### Task objective
Go through the entries below and count the lines holding the word "textContent". Reply with only the number, please.

Dataset excerpts

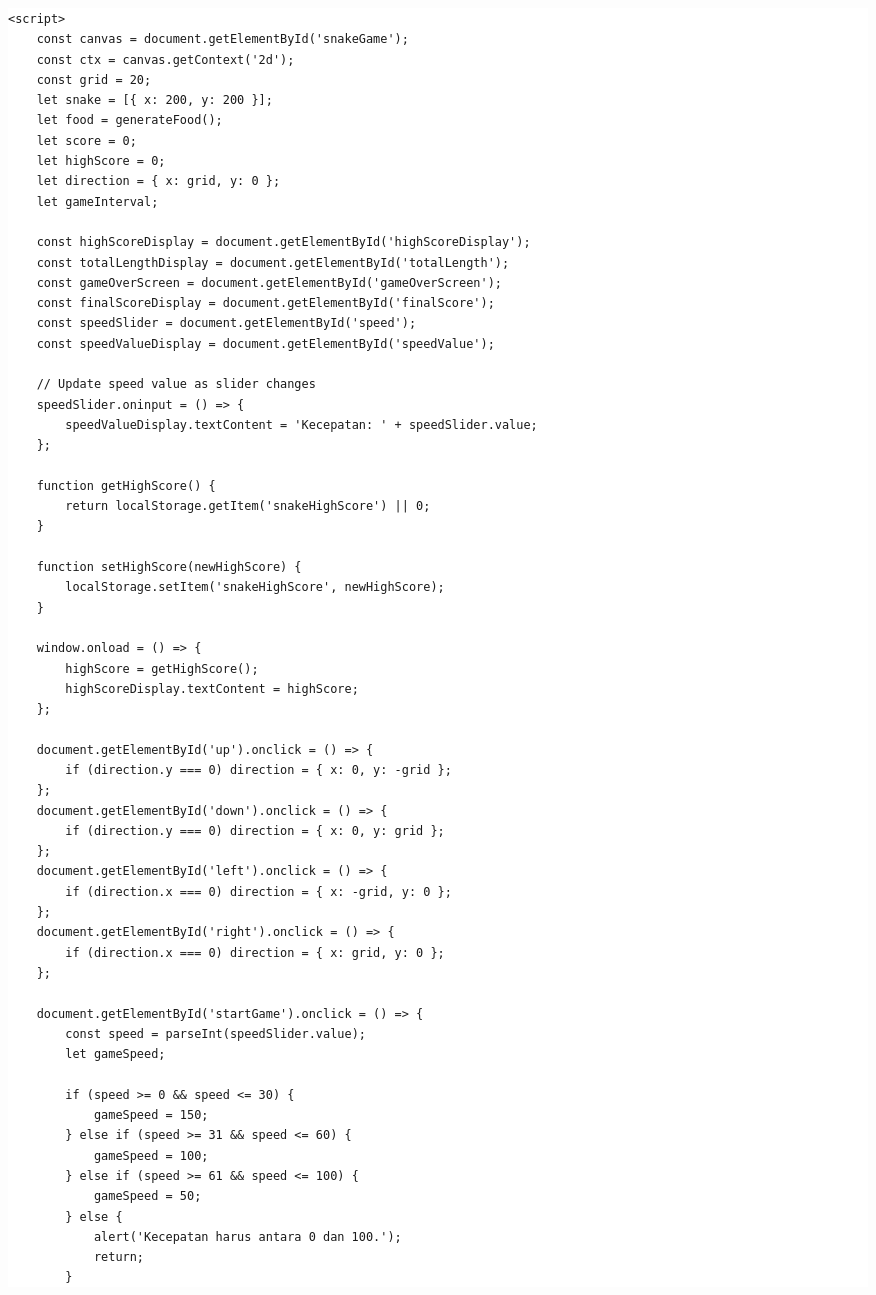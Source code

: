     <script>
        const canvas = document.getElementById('snakeGame');
        const ctx = canvas.getContext('2d');
        const grid = 20;
        let snake = [{ x: 200, y: 200 }];
        let food = generateFood();
        let score = 0;
        let highScore = 0;
        let direction = { x: grid, y: 0 };
        let gameInterval;

        const highScoreDisplay = document.getElementById('highScoreDisplay');
        const totalLengthDisplay = document.getElementById('totalLength');
        const gameOverScreen = document.getElementById('gameOverScreen');
        const finalScoreDisplay = document.getElementById('finalScore');
        const speedSlider = document.getElementById('speed');
        const speedValueDisplay = document.getElementById('speedValue');

        // Update speed value as slider changes
        speedSlider.oninput = () => {
            speedValueDisplay.textContent = 'Kecepatan: ' + speedSlider.value;
        };

        function getHighScore() {
            return localStorage.getItem('snakeHighScore') || 0;
        }

        function setHighScore(newHighScore) {
            localStorage.setItem('snakeHighScore', newHighScore);
        }

        window.onload = () => {
            highScore = getHighScore();
            highScoreDisplay.textContent = highScore;
        };

        document.getElementById('up').onclick = () => {
            if (direction.y === 0) direction = { x: 0, y: -grid };
        };
        document.getElementById('down').onclick = () => {
            if (direction.y === 0) direction = { x: 0, y: grid };
        };
        document.getElementById('left').onclick = () => {
            if (direction.x === 0) direction = { x: -grid, y: 0 };
        };
        document.getElementById('right').onclick = () => {
            if (direction.x === 0) direction = { x: grid, y: 0 };
        };

        document.getElementById('startGame').onclick = () => {
            const speed = parseInt(speedSlider.value);
            let gameSpeed;

            if (speed >= 0 && speed <= 30) {
                gameSpeed = 150;
            } else if (speed >= 31 && speed <= 60) {
                gameSpeed = 100;
            } else if (speed >= 61 && speed <= 100) {
                gameSpeed = 50;
            } else {
                alert('Kecepatan harus antara 0 dan 100.');
                return;
            }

### Expected answer
2